Although Baldrick's main goal is mostly very hidden, with a clever eye it is seen that he makes several attempts throughout history to raise his social standing, similar to Blackadder although the latter had much more success.
- In the first series, Baldrick (a servant in the castle and a dung gatherer at the time) managed to gain favour with Lord Edmund Plantagenet by claiming he witnessed the King giving Edmund a special greeting (sarcastically). Edmund, impressed with Baldrick "admiring" him, appointed him his squire in the Battle of Bosworth Field. Later, when Richard III was killed (by Edmund), Baldrick helped him cover it up and managed to remain in Edmund's service after he became a prince. Throughout the first series, Baldrick always assists Edmund and keeps him in the illusion that he is admired until the last episode where Baldrick gets fired and, due to having worked for years to even get into the castle, goes to very low jobs. After Edmund left, he cried (either for losing his status or for actual attachment to the Prince). Baldrick managed to do one last thing for the Prince and, with Lord Percy Percy's assistance, killed the Black Seal (the six most evil men in England plus Blackadder's archenemy). Percy accidentally also poisoned the royal family and Edmund. It is unknown what happened to him.
- In the second series, Baldrick's attempts to raise his social status bring much lower results due to his much smaller intelligence. His most visible attempt is in the first episode, where he tries to marry Lord Edmund Blackadder as his bridesmaid (after Kate eloped). Baldrick still has enough intelligence left to admire Blackadder and clearly has a desire to please him. Nevertheless, Edmund despises Baldrick and even fires him once. This great obstacle was removed for a short period of time when Edmund was kidnapped by Prince Ludwig the Indestructible along with Lord Melchett, so that Baldrick was able to get into the royal court by becoming the Queen's personal pet. A few hours later, he was murdered by Prince Ludwig along with Blackadder, Melchett, Queenie, Nursie, and Lord Percy.
- In the third series, S. Baldrick has lost almost all intelligence and apparently has no desire to rise in social standing; in the first episode, he claims that his goal in life is the acquisition of turnips. Ironically, in the same episode, Baldrick is appointed to the House of Lords by Prince George and thus becomes upper class, one of the greatest achievements of the Baldrick family. He also haggles for a priceless turnip (£400,000). Baldrick's turnip is crushed by Blackadder later, and presumably, his titles are erased as in the following episodes he is once more lower class.
- In the fourth series, Private S. Baldrick's intelligence has slightly risen again, enough that he desires a rise in social status. He attempts to gain social status in the third episode by marrying General Melchett. This, of course, does not succeed. He is also more aware of the classes than previous Baldricks (and is apparently a supporter of the Russian Revolution), presumably the October Revolution led by Vladimir Lenin and the Bolsheviks, and is angry when Blackadder hits him several times (other Baldricks never complain).
- In the Millennium special, S. Baldrick constructs a fake time machine from Leonardo da Vinci's sketches, despite his inability to read (combatting this with his experience of constructing Airfix models). Baldrick's intelligence has risen to the level of the second Baldrick again and he accidentally makes a time machine. After a time-travel adventure, Lord Blackadder finds England an extension of France, William Shakespeare, having designed the ballpoint pen and no knowledge of Robin Hood whatsoever. Edmund takes all the things he gained on his journey (besides Elizabeth I's Crown) and, after another adventure, gets the idea to alter the timeline to become King. Predictably, Baldrick becomes his Prime Minister, finally becoming what he desired (as did Edmund), and is the second Baldrick to rise to upper class (although after Blackadder's alterations there may be more).

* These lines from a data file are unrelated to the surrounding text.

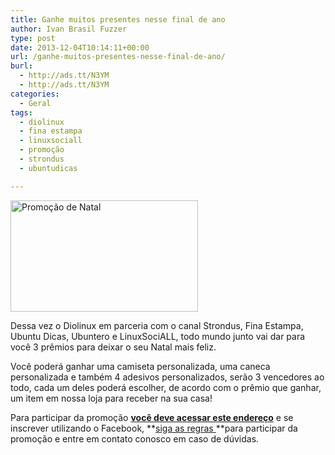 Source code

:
 ```yaml
---
title: Ganhe muitos presentes nesse final de ano
author: Ivan Brasil Fuzzer
type: post
date: 2013-12-04T10:14:11+00:00
url: /ganhe-muitos-presentes-nesse-final-de-ano/
burl:
  - http://ads.tt/N3YM
  - http://ads.tt/N3YM
categories:
  - Geral
tags:
  - diolinux
  - fina estampa
  - linuxsociall
  - promoção
  - strondus
  - ubuntudicas

---
```

<a href="http://www.ubuntero.com.br/wp-content/uploads/2013/12/promonatal.png" rel="lightbox"><img class="aligncenter size-medium wp-image-6304" title="Promoção de Natal" alt="Promoção de Natal" src="http://www.ubuntero.com.br/wp-content/uploads/2013/12/promonatal-300x178.png" width="300" height="178" /></a>

Dessa vez o Diolinux em parceria com o canal Strondus, Fina Estampa, Ubuntu Dicas, Ubuntero e LinuxSociALL, todo mundo junto vai dar para você 3 prêmios para deixar o seu Natal mais feliz.

Você poderá ganhar uma camiseta personalizada, uma caneca personalizada e também 4 adesivos personalizados, serão 3 vencedores ao todo, cada um deles poderá escolher, de acordo com o prêmio que ganhar, um item em nossa loja para receber na sua casa!

Para participar da promoção **<a href="http://strondus.com/ojogodasemana/?uid=natal_diolinux" target="_blank" rel="nofollow">você deve acessar este endereço</a>** e se inscrever utilizando o Facebook, **<a href="http://strondus.com/ojogodasemana/regulamento_natal.pdf" target="_blank" rel="nofollow">siga as regras </a>**para participar da promoção e entre em contato conosco em caso de dúvidas. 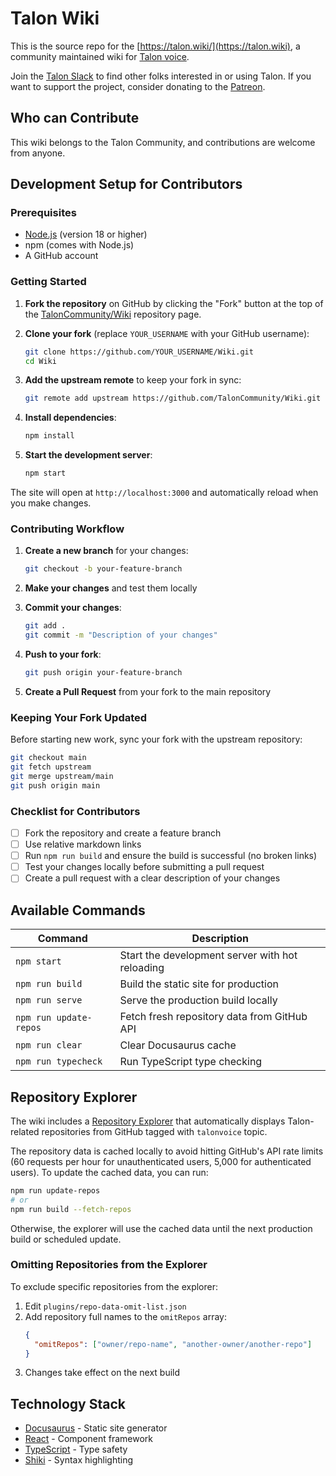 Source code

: # Talon Wiki

This is the source repo for the [https://talon.wiki/](https://talon.wiki), a community maintained wiki for [Talon voice](https://talonvoice.com/).

Join the [Talon Slack](https://talonvoice.com/chat) to find other folks interested in or using Talon. If you want to support the project, consider donating to the [Patreon](https://www.patreon.com/lunixbochs).

## Who can Contribute

This wiki belongs to the Talon Community, and contributions are welcome from anyone.

## Development Setup for Contributors

### Prerequisites

- [Node.js](https://nodejs.org/) (version 18 or higher)
- npm (comes with Node.js)
- A GitHub account

### Getting Started

1. **Fork the repository** on GitHub by clicking the "Fork" button at the top of the [TalonCommunity/Wiki](https://github.com/TalonCommunity/Wiki) repository page.

2. **Clone your fork** (replace `YOUR_USERNAME` with your GitHub username):

   ```bash
   git clone https://github.com/YOUR_USERNAME/Wiki.git
   cd Wiki
   ```

3. **Add the upstream remote** to keep your fork in sync:

   ```bash
   git remote add upstream https://github.com/TalonCommunity/Wiki.git
   ```

4. **Install dependencies**:

   ```bash
   npm install
   ```

5. **Start the development server**:
   ```bash
   npm start
   ```

The site will open at `http://localhost:3000` and automatically reload when you make changes.

### Contributing Workflow

1. **Create a new branch** for your changes:

   ```bash
   git checkout -b your-feature-branch
   ```

2. **Make your changes** and test them locally

3. **Commit your changes**:

   ```bash
   git add .
   git commit -m "Description of your changes"
   ```

4. **Push to your fork**:

   ```bash
   git push origin your-feature-branch
   ```

5. **Create a Pull Request** from your fork to the main repository

### Keeping Your Fork Updated

Before starting new work, sync your fork with the upstream repository:

```bash
git checkout main
git fetch upstream
git merge upstream/main
git push origin main
```

### Checklist for Contributors

- [ ] Fork the repository and create a feature branch
- [ ] Use relative markdown links
- [ ] Run `npm run build` and ensure the build is successful (no broken links)
- [ ] Test your changes locally before submitting a pull request
- [ ] Create a pull request with a clear description of your changes

## Available Commands

| Command                | Description                                     |
| ---------------------- | ----------------------------------------------- |
| `npm start`            | Start the development server with hot reloading |
| `npm run build`        | Build the static site for production            |
| `npm run serve`        | Serve the production build locally              |
| `npm run update-repos` | Fetch fresh repository data from GitHub API     |
| `npm run clear`        | Clear Docusaurus cache                          |
| `npm run typecheck`    | Run TypeScript type checking                    |

## Repository Explorer

The wiki includes a [Repository Explorer](https://talon.wiki/explorer/) that automatically displays Talon-related repositories from GitHub tagged with `talonvoice` topic.

The repository data is cached locally to avoid hitting GitHub's API rate limits (60 requests per hour for unauthenticated users, 5,000 for authenticated users). To update the cached data, you can run:

```bash
npm run update-repos
# or
npm run build --fetch-repos
```

Otherwise, the explorer will use the cached data until the next production build or scheduled update.

### Omitting Repositories from the Explorer

To exclude specific repositories from the explorer:

1. Edit `plugins/repo-data-omit-list.json`
2. Add repository full names to the `omitRepos` array:
   ```json
   {
     "omitRepos": ["owner/repo-name", "another-owner/another-repo"]
   }
   ```
3. Changes take effect on the next build

## Technology Stack

- [Docusaurus](https://docusaurus.io/) - Static site generator
- [React](https://reactjs.org/) - Component framework
- [TypeScript](https://www.typescriptlang.org/) - Type safety
- [Shiki](https://shiki.style/) - Syntax highlighting
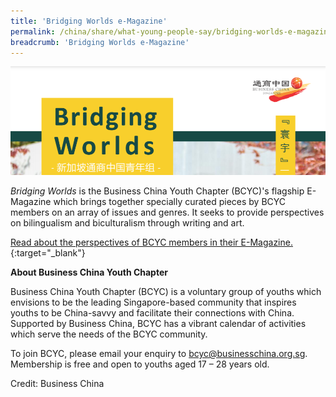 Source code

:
 ```yaml
---
title: 'Bridging Worlds e-Magazine'
permalink: /china/share/what-young-people-say/bridging-worlds-e-magazine
breadcrumb: 'Bridging Worlds e-Magazine'
---
```


<img src="\images\china-youngpeople\bridging-worlds-banner.png" style="width:800px;" />

*Bridging Worlds* is the Business China Youth Chapter (BCYC)'s flagship E-Magazine which brings together specially curated pieces by BCYC members on an array of issues and genres. It seeks to provide perspectives on bilingualism and biculturalism through writing and art.

[Read about the perspectives of BCYC members in their E-Magazine.](https://www.businesschina.org.sg/en/youth-speak-article/?slug=bridging-worlds-february-2021){:target="_blank"}

**About Business China Youth Chapter**

Business China Youth Chapter (BCYC) is a voluntary group of youths which envisions to be the leading Singapore-based community that inspires youths to be China-savvy and facilitate their connections with China. Supported by Business China, BCYC has a vibrant calendar of activities which serve the needs of the BCYC community.

To join BCYC, please email your enquiry to [bcyc@businesschina.org.sg](mailto:bcyc@businesschina.org.sg). Membership is free and open to youths aged 17 – 28 years old.

Credit: Business China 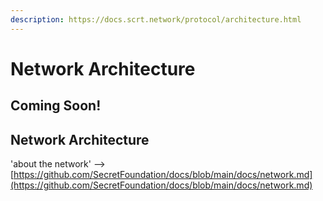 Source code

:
 ```yaml
---
description: https://docs.scrt.network/protocol/architecture.html
---
```


# Network Architecture

## Coming Soon!

## Network Architecture&#x20;

'about the network' --> [https://github.com/SecretFoundation/docs/blob/main/docs/network.md](https://github.com/SecretFoundation/docs/blob/main/docs/network.md)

The catchphrase "I have a cunning plan" made its first appearance in the pilot episode, but it is not regularly used until the third series; Blackadder had mentioned the phrase twice in the first series and Baldrick once. Baldrick had also claimed to have "a plan" in a "cunning" voice on one occasion in ' Blackadder II'. In the final episode of the last series, Blackadder Goes Forth, Baldrick announces that he has a cunning plan to save the main characters from "going over the top", although it is never revealed what this plan might be (other than that it is "as cunning as a fox who's just been appointed Professor of Cunning at Oxford University"). Blackadder, perhaps realising he cannot postpone going into battle (and certain death) indefinitely, dismisses it, telling Baldrick "Whatever it was, I'm sure it was better than my plan to get out of here by pretending to be mad. I mean, who would have noticed another madman around here?".

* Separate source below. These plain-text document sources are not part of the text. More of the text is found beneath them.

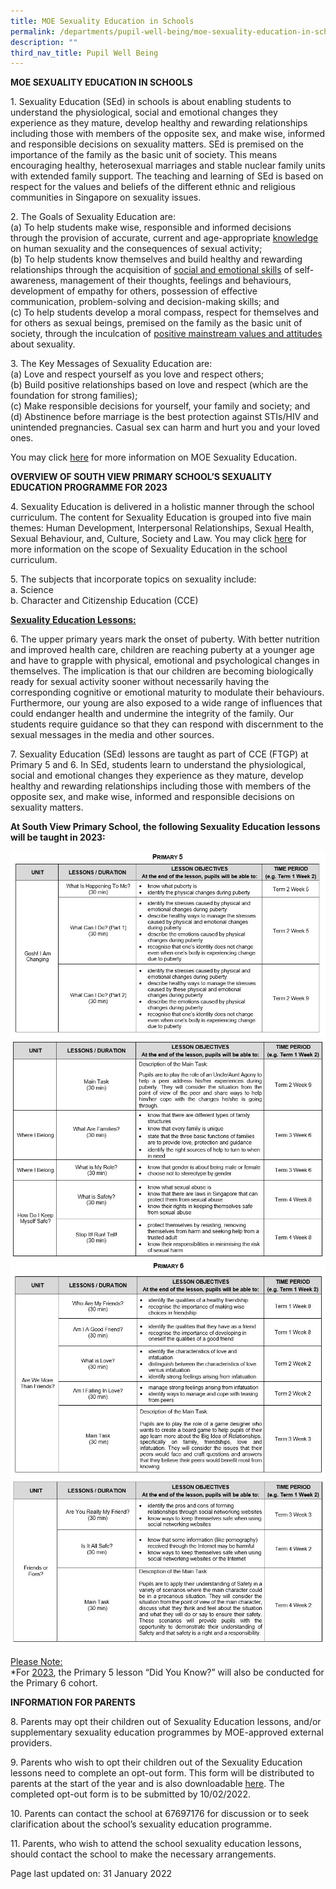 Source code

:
 ```yaml
---
title: MOE Sexuality Education in Schools
permalink: /departments/pupil-well-being/moe-sexuality-education-in-schools/
description: ""
third_nav_title: Pupil Well Being
---
```

<p><strong>MOE SEXUALITY EDUCATION IN SCHOOLS</strong></p>
<p>1. Sexuality Education (SEd) in schools is about enabling students to understand the physiological, social and emotional changes they experience as they mature, develop healthy and rewarding relationships including those with members of the opposite sex, and make wise, informed and responsible decisions on sexuality matters. SEd is premised on the importance of the family as the basic unit of society. This means encouraging healthy, heterosexual marriages and stable nuclear family units with extended family support. The teaching and learning of SEd is based on respect for the values and beliefs of the different ethnic and religious communities in Singapore on sexuality issues.</p>
<p>2. The Goals of Sexuality Education are:<br />(a)	To help students make wise, responsible and informed decisions through the provision of accurate, current and age-appropriate <u>knowledge</u> on human sexuality and the consequences of sexual activity;<br />(b)	To help students know themselves and build healthy and rewarding relationships through the acquisition of <u>social and emotional skills</u> of self-awareness, management of their thoughts, feelings and behaviours, development of empathy for others, possession of effective communication, problem-solving and decision-making skills; and<br />(c)	To help students develop a moral compass, respect for themselves and for others as sexual beings, premised on the family as the basic unit of society, through the inculcation of <u>positive mainstream values and attitudes</u> about sexuality.</p>
<p>3. The Key Messages of Sexuality Education are:<br />(a)	Love and respect yourself as you love and respect others;<br />(b)	Build positive relationships based on love and respect (which are the foundation for strong families);<br />(c)	Make responsible decisions for yourself, your family and society; and<br />(d)	Abstinence before marriage is the best protection against STIs/HIV and unintended pregnancies. Casual sex can harm and hurt you and your loved ones.</p>
<p>You may click&nbsp;<a href="https://www.moe.gov.sg/education-in-sg/our-programmes/sexuality-education" target="_blank" rel="noopener">here</a>&nbsp;for more information on MOE Sexuality Education.</p>
<p><strong>OVERVIEW OF SOUTH VIEW PRIMARY SCHOOL&rsquo;S SEXUALITY EDUCATION PROGRAMME FOR 2023</strong></p>
<p>4. Sexuality Education is delivered in a holistic manner through the school curriculum. The content for Sexuality Education is grouped into five main themes: Human Development, Interpersonal Relationships, Sexual Health, Sexual Behaviour, and, Culture, Society and Law. You may click&nbsp;<a href="https://go.gov.sg/moe-sexuality-education-scope" target="_blank" rel="noopener">here</a>&nbsp;for more information on the scope of Sexuality Education in the school curriculum.</p>
<p>5. The subjects that incorporate topics on sexuality include:<br />a.	Science<br />b.	Character and Citizenship Education (CCE)</p>
<p><strong><u>Sexuality Education Lessons:</u></strong>
<p>6. The upper primary years mark the onset of puberty. With better nutrition and improved health care, children are reaching puberty at a younger age and have to grapple with physical, emotional and psychological changes in themselves. The implication is that our children are becoming biologically ready for sexual activity sooner without necessarily having the corresponding cognitive or emotional maturity to modulate their behaviours. Furthermore, our young are also exposed to a wide range of influences that could endanger health and undermine the integrity of the family. Our students require guidance so that they can respond with discernment to the sexual messages in the media and other sources.</p>
<p>7. Sexuality Education (SEd) lessons are taught as part of CCE (FTGP) at Primary 5 and 6. In SEd, students learn to understand the physiological, social and emotional changes they experience as they mature, develop healthy and rewarding relationships including those with members of the opposite sex, and make wise, informed and responsible decisions on sexuality matters.</p>
<p><strong>At South View Primary School, the following Sexuality Education lessons will be taught in 2023:</strong></p>
<img src="/images/sexed1.jpg">
<img src="/images/sexed2.jpg">
<img src="/images/sexed3.jpg">
<img src="/images/sexed4.jpg">
<p><u>Please Note:</u><br />*For <u>2023</u>, the Primary 5 lesson “Did You Know?” will also be conducted for the Primary 6 cohort.</p>
<p><strong>INFORMATION FOR PARENTS</strong></p>
<p>8. Parents may opt their children out of Sexuality Education lessons, and/or supplementary sexuality education programmes by MOE-approved external providers.</p>
<p>9. Parents who wish to opt their children out of the Sexuality Education lessons need to complete an opt-out form. This form will be distributed to parents at the start of the year and is also downloadable&nbsp;<a href="https://drive.google.com/drive/folders/1tZ5YJggEZhjYMD3iW2yT2gu6s0sHjHnV?usp=sharing" target="_blank" rel="noopener">here</a>. The completed opt-out form is to be submitted by 10/02/2022.</p>
<p>10. Parents can contact the school at 67697176 for discussion or to seek clarification about the school&rsquo;s sexuality education programme.</p>
<p>11. Parents, who wish to attend the school sexuality education lessons, should contact the school to make the necessary arrangements.</p>
<p>Page last updated on: 31 January 2022</p>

A persistent feature among the Baldricks is their lack of sexual preference, which is often played upon for comic effect. Although Baldrick likes women, he sometimes ends up having encounters with other men, such as a sailor in "Money" (Blackadder II) in exchange for sixpence and Will Scarlet (Blackadder: Back & Forth). He also expresses interest in marrying male characters to increase his social status, such as Blackadder in "Bells", Prince George in "Amy and Amiability" (Blackadder the Third) and General Melchett in "Major Star" (Blackadder Goes Forth). Nonetheless, Baldrick also shows a degree of attraction to women, shown in his conversation with a prostitute in "Money", and in "Amy and Amiability", when he expresses disappointment upon receiving a perfunctory kiss from Blackadder (instead of the voluptuous Lady Sarah Cheapside). Each Baldrick, at various points over the four series, is also willing—and at times eager—to indulge in crossdressing.

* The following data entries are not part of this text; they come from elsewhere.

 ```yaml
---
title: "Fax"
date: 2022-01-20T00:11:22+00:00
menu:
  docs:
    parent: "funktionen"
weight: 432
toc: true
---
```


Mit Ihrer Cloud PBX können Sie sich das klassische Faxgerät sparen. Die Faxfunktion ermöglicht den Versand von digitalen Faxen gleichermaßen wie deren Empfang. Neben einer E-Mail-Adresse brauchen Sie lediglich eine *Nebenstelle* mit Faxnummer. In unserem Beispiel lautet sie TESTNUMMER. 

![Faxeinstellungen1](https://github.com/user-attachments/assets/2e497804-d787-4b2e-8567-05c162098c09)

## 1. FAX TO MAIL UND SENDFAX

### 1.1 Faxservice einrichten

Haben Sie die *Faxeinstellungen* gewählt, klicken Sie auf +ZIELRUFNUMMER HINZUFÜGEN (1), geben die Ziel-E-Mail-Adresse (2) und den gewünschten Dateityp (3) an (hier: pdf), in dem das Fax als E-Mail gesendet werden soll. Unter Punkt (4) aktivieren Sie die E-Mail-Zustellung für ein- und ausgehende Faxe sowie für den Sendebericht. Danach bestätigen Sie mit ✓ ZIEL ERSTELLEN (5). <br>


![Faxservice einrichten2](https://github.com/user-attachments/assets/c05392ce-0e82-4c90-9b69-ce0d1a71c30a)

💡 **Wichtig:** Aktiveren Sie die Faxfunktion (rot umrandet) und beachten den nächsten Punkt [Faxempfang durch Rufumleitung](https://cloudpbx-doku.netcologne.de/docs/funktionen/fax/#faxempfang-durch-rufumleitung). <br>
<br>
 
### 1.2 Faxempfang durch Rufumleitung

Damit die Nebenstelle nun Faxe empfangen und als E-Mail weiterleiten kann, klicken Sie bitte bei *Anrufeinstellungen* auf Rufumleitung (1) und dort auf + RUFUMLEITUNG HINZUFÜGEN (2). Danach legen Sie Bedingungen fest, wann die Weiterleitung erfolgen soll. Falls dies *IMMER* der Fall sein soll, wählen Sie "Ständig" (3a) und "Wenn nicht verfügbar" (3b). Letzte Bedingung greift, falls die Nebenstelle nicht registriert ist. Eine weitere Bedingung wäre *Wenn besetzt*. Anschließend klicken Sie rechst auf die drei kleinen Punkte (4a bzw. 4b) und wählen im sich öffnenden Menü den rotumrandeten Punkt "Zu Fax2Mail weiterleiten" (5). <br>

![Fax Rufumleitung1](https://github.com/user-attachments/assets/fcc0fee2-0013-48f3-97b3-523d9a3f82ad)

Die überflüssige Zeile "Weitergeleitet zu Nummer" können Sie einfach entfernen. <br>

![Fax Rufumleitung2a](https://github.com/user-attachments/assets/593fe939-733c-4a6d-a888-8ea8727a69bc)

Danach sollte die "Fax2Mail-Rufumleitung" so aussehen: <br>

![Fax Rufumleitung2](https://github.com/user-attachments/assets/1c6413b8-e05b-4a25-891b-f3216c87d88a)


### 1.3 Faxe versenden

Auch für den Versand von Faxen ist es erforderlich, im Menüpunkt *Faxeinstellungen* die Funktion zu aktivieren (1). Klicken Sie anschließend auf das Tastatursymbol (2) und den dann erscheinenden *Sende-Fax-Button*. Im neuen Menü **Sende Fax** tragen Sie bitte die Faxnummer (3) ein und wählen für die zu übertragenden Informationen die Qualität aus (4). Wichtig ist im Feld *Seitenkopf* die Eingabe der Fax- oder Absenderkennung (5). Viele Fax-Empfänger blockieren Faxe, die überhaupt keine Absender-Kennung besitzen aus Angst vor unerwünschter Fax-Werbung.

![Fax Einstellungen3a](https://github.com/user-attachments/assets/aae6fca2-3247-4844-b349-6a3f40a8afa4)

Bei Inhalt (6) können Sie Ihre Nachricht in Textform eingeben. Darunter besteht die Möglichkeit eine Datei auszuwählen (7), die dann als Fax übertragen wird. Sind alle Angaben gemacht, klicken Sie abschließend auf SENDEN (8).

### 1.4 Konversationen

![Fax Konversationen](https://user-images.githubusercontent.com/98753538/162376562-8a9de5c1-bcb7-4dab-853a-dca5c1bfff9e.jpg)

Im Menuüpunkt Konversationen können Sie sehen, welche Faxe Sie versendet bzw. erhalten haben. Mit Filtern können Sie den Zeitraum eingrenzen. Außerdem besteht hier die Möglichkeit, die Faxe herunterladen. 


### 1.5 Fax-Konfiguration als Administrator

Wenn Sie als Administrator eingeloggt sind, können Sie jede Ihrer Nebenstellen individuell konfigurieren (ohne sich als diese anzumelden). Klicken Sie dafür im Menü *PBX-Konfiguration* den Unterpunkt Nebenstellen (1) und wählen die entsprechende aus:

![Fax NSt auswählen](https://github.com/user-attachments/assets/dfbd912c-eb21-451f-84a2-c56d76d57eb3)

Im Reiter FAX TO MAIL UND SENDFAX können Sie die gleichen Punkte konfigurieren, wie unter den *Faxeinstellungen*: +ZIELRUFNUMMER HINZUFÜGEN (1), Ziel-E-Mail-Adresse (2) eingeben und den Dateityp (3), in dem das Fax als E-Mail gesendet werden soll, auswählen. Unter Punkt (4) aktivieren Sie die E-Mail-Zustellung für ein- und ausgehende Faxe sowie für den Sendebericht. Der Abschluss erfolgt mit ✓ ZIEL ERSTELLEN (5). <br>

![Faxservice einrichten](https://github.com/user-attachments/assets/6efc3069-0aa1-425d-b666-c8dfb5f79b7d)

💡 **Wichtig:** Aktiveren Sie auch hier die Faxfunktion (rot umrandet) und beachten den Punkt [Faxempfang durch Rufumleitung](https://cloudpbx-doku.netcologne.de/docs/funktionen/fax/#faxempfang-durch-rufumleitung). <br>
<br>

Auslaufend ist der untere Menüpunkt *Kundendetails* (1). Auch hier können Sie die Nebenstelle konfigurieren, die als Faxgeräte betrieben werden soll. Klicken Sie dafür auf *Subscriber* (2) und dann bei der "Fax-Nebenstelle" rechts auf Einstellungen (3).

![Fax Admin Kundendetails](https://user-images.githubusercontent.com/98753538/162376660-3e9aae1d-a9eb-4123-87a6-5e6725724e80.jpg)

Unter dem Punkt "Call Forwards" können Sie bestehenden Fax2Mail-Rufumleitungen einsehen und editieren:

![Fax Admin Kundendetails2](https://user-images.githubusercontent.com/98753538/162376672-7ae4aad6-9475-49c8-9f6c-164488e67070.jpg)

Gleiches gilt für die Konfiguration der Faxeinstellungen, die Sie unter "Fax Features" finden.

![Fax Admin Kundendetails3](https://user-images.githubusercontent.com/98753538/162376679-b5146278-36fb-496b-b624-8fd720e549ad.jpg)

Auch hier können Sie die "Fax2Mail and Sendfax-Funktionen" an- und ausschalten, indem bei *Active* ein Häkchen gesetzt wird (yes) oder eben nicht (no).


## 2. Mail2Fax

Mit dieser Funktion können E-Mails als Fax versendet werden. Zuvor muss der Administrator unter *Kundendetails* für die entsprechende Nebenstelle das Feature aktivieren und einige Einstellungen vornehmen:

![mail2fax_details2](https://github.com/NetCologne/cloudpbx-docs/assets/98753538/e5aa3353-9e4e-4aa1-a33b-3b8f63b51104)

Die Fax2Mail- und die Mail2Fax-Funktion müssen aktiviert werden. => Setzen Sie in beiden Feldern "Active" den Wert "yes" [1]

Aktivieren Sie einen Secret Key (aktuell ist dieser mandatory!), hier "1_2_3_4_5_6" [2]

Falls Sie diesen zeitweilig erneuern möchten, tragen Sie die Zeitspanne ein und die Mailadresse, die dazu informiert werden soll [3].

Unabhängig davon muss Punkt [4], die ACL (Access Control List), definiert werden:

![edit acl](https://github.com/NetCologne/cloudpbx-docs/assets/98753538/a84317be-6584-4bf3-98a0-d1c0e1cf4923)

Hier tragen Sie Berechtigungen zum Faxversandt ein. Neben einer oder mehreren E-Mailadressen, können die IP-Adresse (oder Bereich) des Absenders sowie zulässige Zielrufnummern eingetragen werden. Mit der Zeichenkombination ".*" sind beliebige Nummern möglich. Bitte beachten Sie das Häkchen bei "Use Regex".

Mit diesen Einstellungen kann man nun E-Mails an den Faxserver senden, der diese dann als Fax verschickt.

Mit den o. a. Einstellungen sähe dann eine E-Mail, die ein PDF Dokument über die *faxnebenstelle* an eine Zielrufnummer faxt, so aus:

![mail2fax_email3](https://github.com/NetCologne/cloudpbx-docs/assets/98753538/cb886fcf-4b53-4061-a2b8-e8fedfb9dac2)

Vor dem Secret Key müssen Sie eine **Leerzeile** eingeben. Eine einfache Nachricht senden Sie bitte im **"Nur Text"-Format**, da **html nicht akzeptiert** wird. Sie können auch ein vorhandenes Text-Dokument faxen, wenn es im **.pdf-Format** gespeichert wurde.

The only trait that is actually shared by all Baldricks is complete lack of hygiene and always having filthy, shaggy clothing. All Baldricks also have a different hat in the series (the first one has a Phrygian cap, the second has a Tudor bonnet, the third has a tricorne hat and the fourth has a Lenin-inspired trench cap). Some Baldricks are also fascinated with turnips, although mainly the third one. The second Baldrick mainly cooked it for dinner and while also finding an amusingly shaped turnip funny, while the fourth was in a "Turnip Street Workhouse". However, only the third Baldrick had no other goal in life but the acquisition of turnips. Baldrick proves more intelligent than Blackadder's other companions—such as Lord Percy Percy or George—although only slightly. He is, however, often accorded more cruelty and mistreatment than he deserves.

==Character development==

===Pilot episode===
In 1982, prior to the first Black Adder series, a pilot episode was filmed which featured a number of characters who were later included in the first series. The episode, which was not televised until 2023, included an early version of the Baldrick character, played by Philip Fox, who is portrayed as slightly stupid in contrast to the intelligent, scheming Prince Edmund. Following this pilot, the writers decided to reverse this relationship when the first televised series was produced, so that Baldrick was the clever foil to the idiotic Edmund. In 2010, The Guardian reflected on this change in characterisation, suggesting that it had been a poor decision and commenting that it was "an interesting example of getting it right first time":

===The Black Adder===

The medieval Baldrick was probably the only Baldrick of the four who could really be described as clever. Baldrick, an ex-dung shoveller (a respected position, which he had worked very hard to get – earlier jobs include milking pigs and mucking out lepers) and Son of Robin the Dung Gatherer, first met Prince Edmund at the feast before the Battle of Bosworth Field and using flattery became his Squire. The two, along with Lord Percy, toasted their new friendship, unaware that from that point onwards, their descendants' lives would be eternally entwined.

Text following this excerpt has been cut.